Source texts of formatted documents

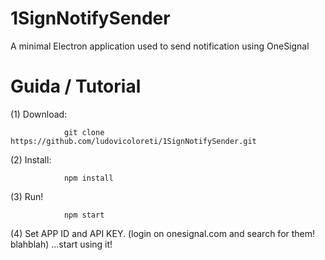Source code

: # 1SignNotifySender
A minimal Electron application used to send notification using OneSignal

# Guida / Tutorial

(1) Download:

                git clone https://github.com/ludovicoloreti/1SignNotifySender.git


(2) Install:

                npm install


(3) Run!

                npm start


(4) Set APP ID and API KEY. (login on onesignal.com and search for them! blahblah)
	...start using it!
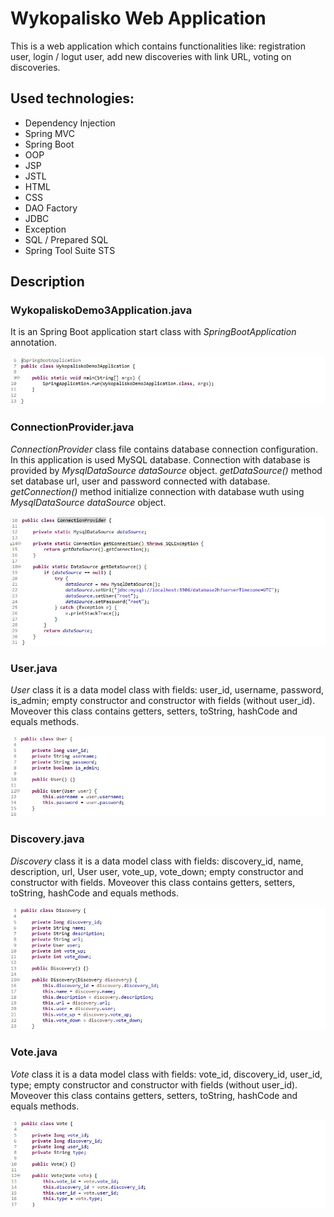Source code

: # **Wykopalisko Web Application**

This is a web application which contains functionalities like: registration user, login / logut user, add new discoveries with link URL, voting on discoveries.

## Used technologies:
* Dependency Injection
* Spring MVC
* Spring Boot
* OOP
* JSP
* JSTL
* HTML
* CSS
* DAO Factory
* JDBC
* Exception
* SQL / Prepared SQL
* Spring Tool Suite STS

## Description

### WykopaliskoDemo3Application.java

It is an Spring Boot application start class with *SpringBootApplication* annotation.

![alt text](/.readmeimages/image2.jpg)

### ConnectionProvider.java

*ConnectionProvider* class file contains database connection configuration.
In this application is used MySQL database.
Connection with database is provided by *MysqlDataSource dataSource* object.
*getDataSource()* method set database url, user and password connected with database.
*getConnection()* method initialize connection with database wuth using *MysqlDataSource dataSource* object.

![alt text](/.readmeimages/image3.jpg)

### User.java

*User* class it is a data model class with fields: user_id, username, password, is_admin; empty constructor and constructor with fields (without user_id).
Moveover this class contains getters, setters, toString, hashCode and equals methods.

![alt text](/.readmeimages/image4.jpg)

### Discovery.java

*Discovery* class it is a data model class with fields: discovery_id, name, description, url, User user, vote_up, vote_down; empty constructor and constructor with fields.
Moveover this class contains getters, setters, toString, hashCode and equals methods.

![alt text](/.readmeimages/image5.jpg)

### Vote.java

*Vote* class it is a data model class with fields: vote_id, discovery_id, user_id, type; empty constructor and constructor with fields (without user_id).
Moveover this class contains getters, setters, toString, hashCode and equals methods.

![alt text](/.readmeimages/image6.jpg)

▶ [What is required]
Repeat the entries exactly, pictures left out.

▶ [Response]
Source code

: # 1SignNotifySender
A minimal Electron application used to send notification using OneSignal

# Guida / Tutorial

(1) Download:

                git clone https://github.com/ludovicoloreti/1SignNotifySender.git


(2) Install:

                npm install


(3) Run!

                npm start


(4) Set APP ID and API KEY. (login on onesignal.com and search for them! blahblah)
	...start using it!
Source code

: # **Wykopalisko Web Application**

This is a web application which contains functionalities like: registration user, login / logut user, add new discoveries with link URL, voting on discoveries.

## Used technologies:
* Dependency Injection
* Spring MVC
* Spring Boot
* OOP
* JSP
* JSTL
* HTML
* CSS
* DAO Factory
* JDBC
* Exception
* SQL / Prepared SQL
* Spring Tool Suite STS

## Description

### WykopaliskoDemo3Application.java

It is an Spring Boot application start class with *SpringBootApplication* annotation.

![alt text](/.readmeimages/image2.jpg)

### ConnectionProvider.java

*ConnectionProvider* class file contains database connection configuration.
In this application is used MySQL database.
Connection with database is provided by *MysqlDataSource dataSource* object.
*getDataSource()* method set database url, user and password connected with database.
*getConnection()* method initialize connection with database wuth using *MysqlDataSource dataSource* object.

![alt text](/.readmeimages/image3.jpg)

### User.java

*User* class it is a data model class with fields: user_id, username, password, is_admin; empty constructor and constructor with fields (without user_id).
Moveover this class contains getters, setters, toString, hashCode and equals methods.

![alt text](/.readmeimages/image4.jpg)

### Discovery.java

*Discovery* class it is a data model class with fields: discovery_id, name, description, url, User user, vote_up, vote_down; empty constructor and constructor with fields.
Moveover this class contains getters, setters, toString, hashCode and equals methods.

![alt text](/.readmeimages/image5.jpg)

### Vote.java

*Vote* class it is a data model class with fields: vote_id, discovery_id, user_id, type; empty constructor and constructor with fields (without user_id).
Moveover this class contains getters, setters, toString, hashCode and equals methods.

![alt text](/.readmeimages/image6.jpg)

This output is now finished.